* **Task item**:
Make an exact copy of the listing below.

* **Source records**:
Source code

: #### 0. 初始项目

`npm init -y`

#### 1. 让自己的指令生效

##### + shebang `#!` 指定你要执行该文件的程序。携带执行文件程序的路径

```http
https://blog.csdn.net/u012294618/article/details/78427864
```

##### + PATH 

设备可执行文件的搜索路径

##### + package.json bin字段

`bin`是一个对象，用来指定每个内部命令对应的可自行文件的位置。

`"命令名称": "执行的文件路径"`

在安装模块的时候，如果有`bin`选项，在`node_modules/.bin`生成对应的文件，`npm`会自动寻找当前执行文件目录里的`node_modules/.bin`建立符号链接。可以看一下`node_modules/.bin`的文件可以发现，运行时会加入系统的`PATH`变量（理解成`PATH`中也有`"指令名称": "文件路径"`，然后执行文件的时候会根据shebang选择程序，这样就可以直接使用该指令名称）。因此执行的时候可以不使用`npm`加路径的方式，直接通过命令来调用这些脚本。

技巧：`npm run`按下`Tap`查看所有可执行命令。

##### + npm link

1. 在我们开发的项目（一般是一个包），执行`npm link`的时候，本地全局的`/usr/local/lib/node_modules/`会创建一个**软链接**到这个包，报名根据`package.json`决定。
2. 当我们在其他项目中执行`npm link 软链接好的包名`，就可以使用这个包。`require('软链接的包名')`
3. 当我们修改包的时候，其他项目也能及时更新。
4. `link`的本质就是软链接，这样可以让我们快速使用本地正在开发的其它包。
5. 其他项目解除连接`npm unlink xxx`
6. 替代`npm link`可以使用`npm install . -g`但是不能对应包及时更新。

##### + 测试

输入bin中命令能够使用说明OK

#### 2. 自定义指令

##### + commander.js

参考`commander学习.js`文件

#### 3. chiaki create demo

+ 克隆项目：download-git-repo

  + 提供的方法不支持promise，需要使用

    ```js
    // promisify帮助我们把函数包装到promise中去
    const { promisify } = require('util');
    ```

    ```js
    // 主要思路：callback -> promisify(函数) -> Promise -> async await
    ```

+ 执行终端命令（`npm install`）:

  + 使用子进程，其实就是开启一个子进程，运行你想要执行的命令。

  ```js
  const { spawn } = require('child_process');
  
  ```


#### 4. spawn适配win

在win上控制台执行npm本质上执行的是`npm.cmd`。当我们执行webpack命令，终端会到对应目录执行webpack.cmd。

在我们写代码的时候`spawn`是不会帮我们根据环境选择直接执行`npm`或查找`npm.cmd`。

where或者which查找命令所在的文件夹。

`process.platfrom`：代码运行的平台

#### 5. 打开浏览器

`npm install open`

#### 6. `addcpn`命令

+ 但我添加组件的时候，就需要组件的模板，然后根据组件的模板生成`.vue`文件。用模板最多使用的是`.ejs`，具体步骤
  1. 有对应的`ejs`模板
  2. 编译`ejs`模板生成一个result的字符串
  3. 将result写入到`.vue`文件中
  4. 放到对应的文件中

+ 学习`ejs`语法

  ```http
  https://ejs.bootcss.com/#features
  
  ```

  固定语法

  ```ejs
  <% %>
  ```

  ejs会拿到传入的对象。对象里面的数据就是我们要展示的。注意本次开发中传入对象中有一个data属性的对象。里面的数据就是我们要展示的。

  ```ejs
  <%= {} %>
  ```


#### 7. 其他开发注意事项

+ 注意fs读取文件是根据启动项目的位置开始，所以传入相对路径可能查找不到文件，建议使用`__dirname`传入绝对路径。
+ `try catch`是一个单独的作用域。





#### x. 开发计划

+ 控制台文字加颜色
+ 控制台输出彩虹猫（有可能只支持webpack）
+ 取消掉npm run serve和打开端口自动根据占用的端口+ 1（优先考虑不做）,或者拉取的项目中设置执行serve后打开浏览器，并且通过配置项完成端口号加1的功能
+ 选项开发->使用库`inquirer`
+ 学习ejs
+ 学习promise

* **Exercise response**:
Source code

: #### 0. 初始项目

`npm init -y`

#### 1. 让自己的指令生效

##### + shebang `#!` 指定你要执行该文件的程序。携带执行文件程序的路径

```http
https://blog.csdn.net/u012294618/article/details/78427864
```

##### + PATH 

设备可执行文件的搜索路径

##### + package.json bin字段

`bin`是一个对象，用来指定每个内部命令对应的可自行文件的位置。

`"命令名称": "执行的文件路径"`

在安装模块的时候，如果有`bin`选项，在`node_modules/.bin`生成对应的文件，`npm`会自动寻找当前执行文件目录里的`node_modules/.bin`建立符号链接。可以看一下`node_modules/.bin`的文件可以发现，运行时会加入系统的`PATH`变量（理解成`PATH`中也有`"指令名称": "文件路径"`，然后执行文件的时候会根据shebang选择程序，这样就可以直接使用该指令名称）。因此执行的时候可以不使用`npm`加路径的方式，直接通过命令来调用这些脚本。

技巧：`npm run`按下`Tap`查看所有可执行命令。

##### + npm link

1. 在我们开发的项目（一般是一个包），执行`npm link`的时候，本地全局的`/usr/local/lib/node_modules/`会创建一个**软链接**到这个包，报名根据`package.json`决定。
2. 当我们在其他项目中执行`npm link 软链接好的包名`，就可以使用这个包。`require('软链接的包名')`
3. 当我们修改包的时候，其他项目也能及时更新。
4. `link`的本质就是软链接，这样可以让我们快速使用本地正在开发的其它包。
5. 其他项目解除连接`npm unlink xxx`
6. 替代`npm link`可以使用`npm install . -g`但是不能对应包及时更新。

##### + 测试

输入bin中命令能够使用说明OK

#### 2. 自定义指令

##### + commander.js

参考`commander学习.js`文件

#### 3. chiaki create demo

+ 克隆项目：download-git-repo

  + 提供的方法不支持promise，需要使用

    ```js
    // promisify帮助我们把函数包装到promise中去
    const { promisify } = require('util');
    ```

    ```js
    // 主要思路：callback -> promisify(函数) -> Promise -> async await
    ```

+ 执行终端命令（`npm install`）:

  + 使用子进程，其实就是开启一个子进程，运行你想要执行的命令。

  ```js
  const { spawn } = require('child_process');
  
  ```


#### 4. spawn适配win

在win上控制台执行npm本质上执行的是`npm.cmd`。当我们执行webpack命令，终端会到对应目录执行webpack.cmd。

在我们写代码的时候`spawn`是不会帮我们根据环境选择直接执行`npm`或查找`npm.cmd`。

where或者which查找命令所在的文件夹。

`process.platfrom`：代码运行的平台

#### 5. 打开浏览器

`npm install open`

#### 6. `addcpn`命令

+ 但我添加组件的时候，就需要组件的模板，然后根据组件的模板生成`.vue`文件。用模板最多使用的是`.ejs`，具体步骤
  1. 有对应的`ejs`模板
  2. 编译`ejs`模板生成一个result的字符串
  3. 将result写入到`.vue`文件中
  4. 放到对应的文件中

+ 学习`ejs`语法

  ```http
  https://ejs.bootcss.com/#features
  
  ```

  固定语法

  ```ejs
  <% %>
  ```

  ejs会拿到传入的对象。对象里面的数据就是我们要展示的。注意本次开发中传入对象中有一个data属性的对象。里面的数据就是我们要展示的。

  ```ejs
  <%= {} %>
  ```


#### 7. 其他开发注意事项

+ 注意fs读取文件是根据启动项目的位置开始，所以传入相对路径可能查找不到文件，建议使用`__dirname`传入绝对路径。
+ `try catch`是一个单独的作用域。





#### x. 开发计划

+ 控制台文字加颜色
+ 控制台输出彩虹猫（有可能只支持webpack）
+ 取消掉npm run serve和打开端口自动根据占用的端口+ 1（优先考虑不做）,或者拉取的项目中设置执行serve后打开浏览器，并且通过配置项完成端口号加1的功能
+ 选项开发->使用库`inquirer`
+ 学习ejs
+ 学习promise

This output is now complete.